IMU e TASI: novità 2016

IMU e TASI: novità 2016

Entro il 16 giugno 2016 va effettuato il versamento dell’acconto IMU e TASI 2016, determinato utilizzando l’aliquota e le detrazioni valide per il 2015.

Il presupposto impositivo delle imposte IMU e TASI è il possesso o la detenzione, a qualsiasi titolo, di fabbricati ed aree edificabili.

Per il 2016 sono state introdotte le seguenti novità:
  • a decorrere dal 01.01.2016 è stata introdotta un’esenzione TASI a favore delle abitazioni principali e delle relative pertinenze (fatta eccezione per le abitazioni accatastate nelle categorie A/1, A/8 e A/9).
  • è stata prevista una riduzione dell’aliquota gravante sugli immobili invenduti delle imprese costruttrici, che potranno scontare un’aliquota d’imposta ordinaria dello 0,1% (con limite minimo e massimo dallo 0% al 0,25% a seconda della delibera comunale).
  • in materia IMU è prevista l’esenzione a favore dei terreni condotti da coltivatori diretti e IAP e la ridefinizione dei criteri di esenzione per i terreni che ricadono in aree montane e collinari.
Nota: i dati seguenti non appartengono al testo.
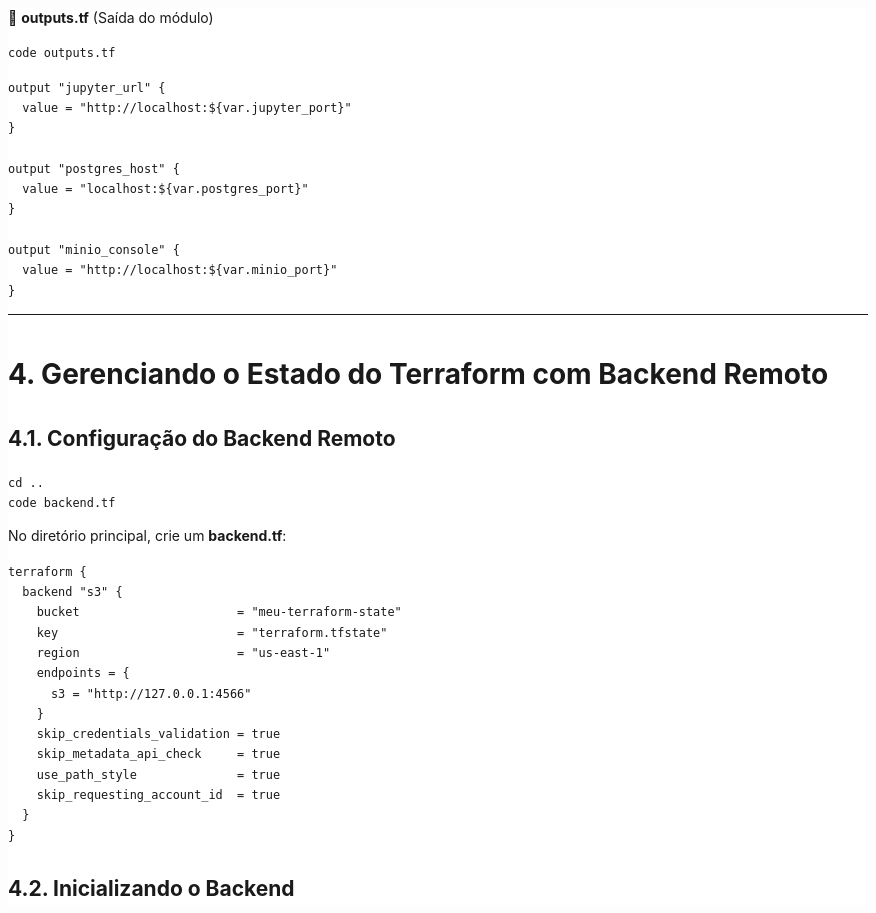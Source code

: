 📌 **outputs.tf** (Saída do módulo)  

```
code outputs.tf
```


```hcl
output "jupyter_url" {
  value = "http://localhost:${var.jupyter_port}"
}

output "postgres_host" {
  value = "localhost:${var.postgres_port}"
}

output "minio_console" {
  value = "http://localhost:${var.minio_port}"
}
```

---

# **4. Gerenciando o Estado do Terraform com Backend Remoto**  

## **4.1. Configuração do Backend Remoto**  

```
cd ..
code backend.tf
```


No diretório principal, crie um **backend.tf**:  

```hcl
terraform {
  backend "s3" {
    bucket                      = "meu-terraform-state"
    key                         = "terraform.tfstate"
    region                      = "us-east-1"
    endpoints = {
      s3 = "http://127.0.0.1:4566"
    }
    skip_credentials_validation = true
    skip_metadata_api_check     = true
    use_path_style              = true
    skip_requesting_account_id  = true
  }
}
```

## **4.2. Inicializando o Backend**  
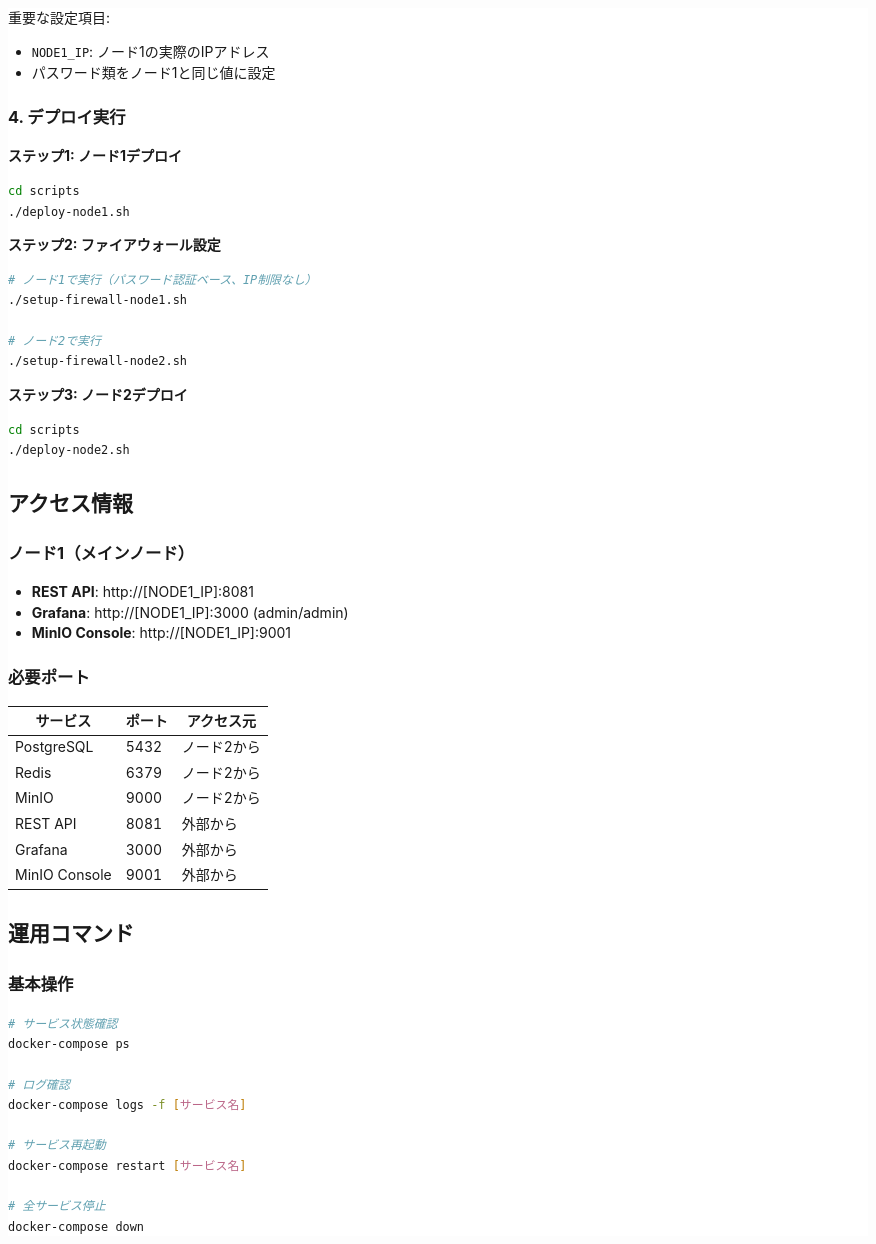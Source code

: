 重要な設定項目:
- `NODE1_IP`: ノード1の実際のIPアドレス
- パスワード類をノード1と同じ値に設定

### 4. デプロイ実行

**ステップ1: ノード1デプロイ**
```bash
cd scripts
./deploy-node1.sh
```

**ステップ2: ファイアウォール設定**
```bash
# ノード1で実行（パスワード認証ベース、IP制限なし）
./setup-firewall-node1.sh

# ノード2で実行
./setup-firewall-node2.sh
```

**ステップ3: ノード2デプロイ**
```bash
cd scripts
./deploy-node2.sh
```

## アクセス情報

### ノード1（メインノード）
- **REST API**: http://[NODE1_IP]:8081
- **Grafana**: http://[NODE1_IP]:3000 (admin/admin)
- **MinIO Console**: http://[NODE1_IP]:9001

### 必要ポート
| サービス | ポート | アクセス元 |
|---------|-------|----------|
| PostgreSQL | 5432 | ノード2から |
| Redis | 6379 | ノード2から |
| MinIO | 9000 | ノード2から |
| REST API | 8081 | 外部から |
| Grafana | 3000 | 外部から |
| MinIO Console | 9001 | 外部から |

## 運用コマンド

### 基本操作
```bash
# サービス状態確認
docker-compose ps

# ログ確認
docker-compose logs -f [サービス名]

# サービス再起動
docker-compose restart [サービス名]

# 全サービス停止
docker-compose down

```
Tra le disposizioni comuni ad IMU e TASI si segnalano le seguenti novità:

  1. viene prevista una riduzione del 25% delle imposte per gli immobili locati a canone concordato;
  2. viene introdotta una riduzione della base imponibile per le abitazioni concesse in comodato a parenti in linea retta entro il primo grado che la destinano ad abitazione principale.

Per quanto riguarda il versamento dell’imposta si segnala che le imposte IMU e TASI dovranno essere versate in due rate, la prima delle quali (16 giugno 2016) dovrà essere liquidata con l’applicazione delle aliquote previste per il 2015 (per il 50%), mentre la seconda dovrà essere versata entro il prossimo 16 dicembre 2016.

I comuni avranno la possibilità, entro il prossimo 14.10.2016, di comunicare al Ministero eventuali modifiche agli importi delle aliquote d’imposta.